◆ WHAT IS REQUIRED ◆
Output exactly the lines between the one holding "plot with sample" and the last line of the data below, both of those lines included.

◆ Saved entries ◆

================================

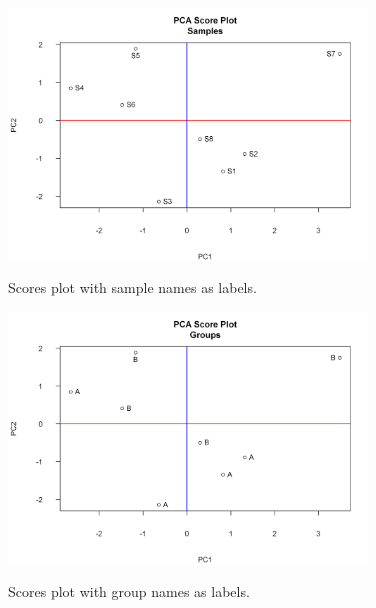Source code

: \documentclass[english,a4paper,12pt]{article}
\begin{document}
\begin{figure}[p]
\centering
\includegraphics[width=0.85\textwidth]{images/PCA_scores_smpl.png} \\
\caption[PCA - Scores (by sample)]{Scores plot with sample names as labels.}
\label{fig:PCA_scores_smpl}
\end{figure}

\begin{figure}[p]
\centering
\includegraphics[width=0.85\textwidth]{images/PCA_scores_grp.png} \\
\caption[PCA - Scores (by group)]{Scores plot with group names as labels.}
\label{fig:PCA_scores_grp}
\end{figure}
\end{document}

================================

◆ YOUR RESPONSE ◆
\caption[PCA - Scores (by sample)]{Scores plot with sample names as labels.}
\label{fig:PCA_scores_smpl}
\end{figure}

\begin{figure}[p]
\centering
\includegraphics[width=0.85\textwidth]{images/PCA_scores_grp.png} \\
\caption[PCA - Scores (by group)]{Scores plot with group names as labels.}
\label{fig:PCA_scores_grp}
\end{figure}
\end{document}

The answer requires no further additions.